But their columnist Barney Ronay, writing in the main sports section, was not equal to the occasion:
"Alastair Cook is precisely the type of English cricketer that Australians dislike … He's so proper. So English," Sydney's Daily Telegraph opined this week, launching not so much a backlash as the continuation of an ongoing and perennial front-lash.
We shouldn't be surprised at this. For a start it's true: Cook is proper and English. In his resplendent indolence he resembles a groovily skinny-jeaned minor royal cousin. But mainly it isn't surprising because of one inescapable fact: there has never been an England team in any sport that has managed to be both successful and popular.I suspect that Ronay knows his job and that this cringing, self-hating reaction to success goes down pretty well with Guardian readers. But it is an aspect of the left in general, and his newspaper in particular, that I find increasingly unattractive.
And, more importantly, the who column is misconceived because I cannot think of any national team that has been both succesful and popular.
Take football. The two teams I remember everyone loving are the Dutch side of the 1970s and the Brazil side of the 1980s, and neither managed to win the World Cup. It was only when the Brailians became more canny and less entertaining that they started to win it again. And has Spain showed last time, the secret is to do just enough to win each round.

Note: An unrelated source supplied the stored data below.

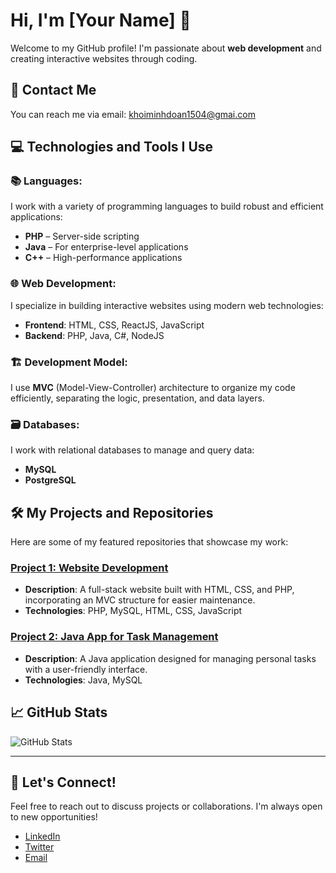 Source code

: # Hi, I'm [Your Name] 👋

Welcome to my GitHub profile! I'm passionate about **web development** and creating interactive websites through coding.

## 📍 Contact Me
You can reach me via email: [khoiminhdoan1504@gmai.com](mailto:khoiminhdoan1504@gmai.com)

## 💻 Technologies and Tools I Use

### 📚 **Languages**:
I work with a variety of programming languages to build robust and efficient applications:
- **PHP** – Server-side scripting
- **Java** – For enterprise-level applications
- **C++** – High-performance applications

### 🌐 **Web Development**:
I specialize in building interactive websites using modern web technologies:
- **Frontend**: HTML, CSS, ReactJS, JavaScript
- **Backend**: PHP, Java, C#, NodeJS

### 🏗️ **Development Model**:
I use **MVC** (Model-View-Controller) architecture to organize my code efficiently, separating the logic, presentation, and data layers.

### 🗃️ **Databases**:
I work with relational databases to manage and query data:
- **MySQL**
- **PostgreSQL**

## 🛠️ My Projects and Repositories

Here are some of my featured repositories that showcase my work:

### [Project 1: Website Development](https://github.com/yourusername/project1)
- **Description**: A full-stack website built with HTML, CSS, and PHP, incorporating an MVC structure for easier maintenance.
- **Technologies**: PHP, MySQL, HTML, CSS, JavaScript

### [Project 2: Java App for Task Management](https://github.com/yourusername/project2)
- **Description**: A Java application designed for managing personal tasks with a user-friendly interface.
- **Technologies**: Java, MySQL

## 📈 GitHub Stats

![GitHub Stats](https://github-readme-stats.vercel.app/api?username=yourusername&show_icons=true&hide_title=true&hide=prs)

---

## 🌱 Let's Connect!
Feel free to reach out to discuss projects or collaborations. I'm always open to new opportunities!

- [LinkedIn](https://www.linkedin.com/in/yourprofile)
- [Twitter](https://twitter.com/yourusername)
- [Email](mailto:khoiminhdoan1504@gmai.com)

In rugby union England did not win many friends when they won the World Cup in 2005, but that was in part because the team was a little past its best and chose to narrow its tactical approach as a result. A year or two before that they were playing beautiful rugby. Equally, though the All Blacks have the endearing habit of failing to win this cup, their invincibility between tournaments is built upon their ability to do the basics ruthlessly well over and over again.
And, for all the vaguely racist talk of "calypso cricket" the West Indians who dominated the 1980s were just about the most ruthless team in world sport. The Australians who succeeded them were much the same. Shane Warne was a romantic figure, but he owed much to the presence of Roundhead seamers at the other end as the 2005 series proved.
So successful teams are rarely popular - that is just a fact about sport. And Ronay should take that "Please Kick Me" sign off his back, however much it ingratiates him with his readers.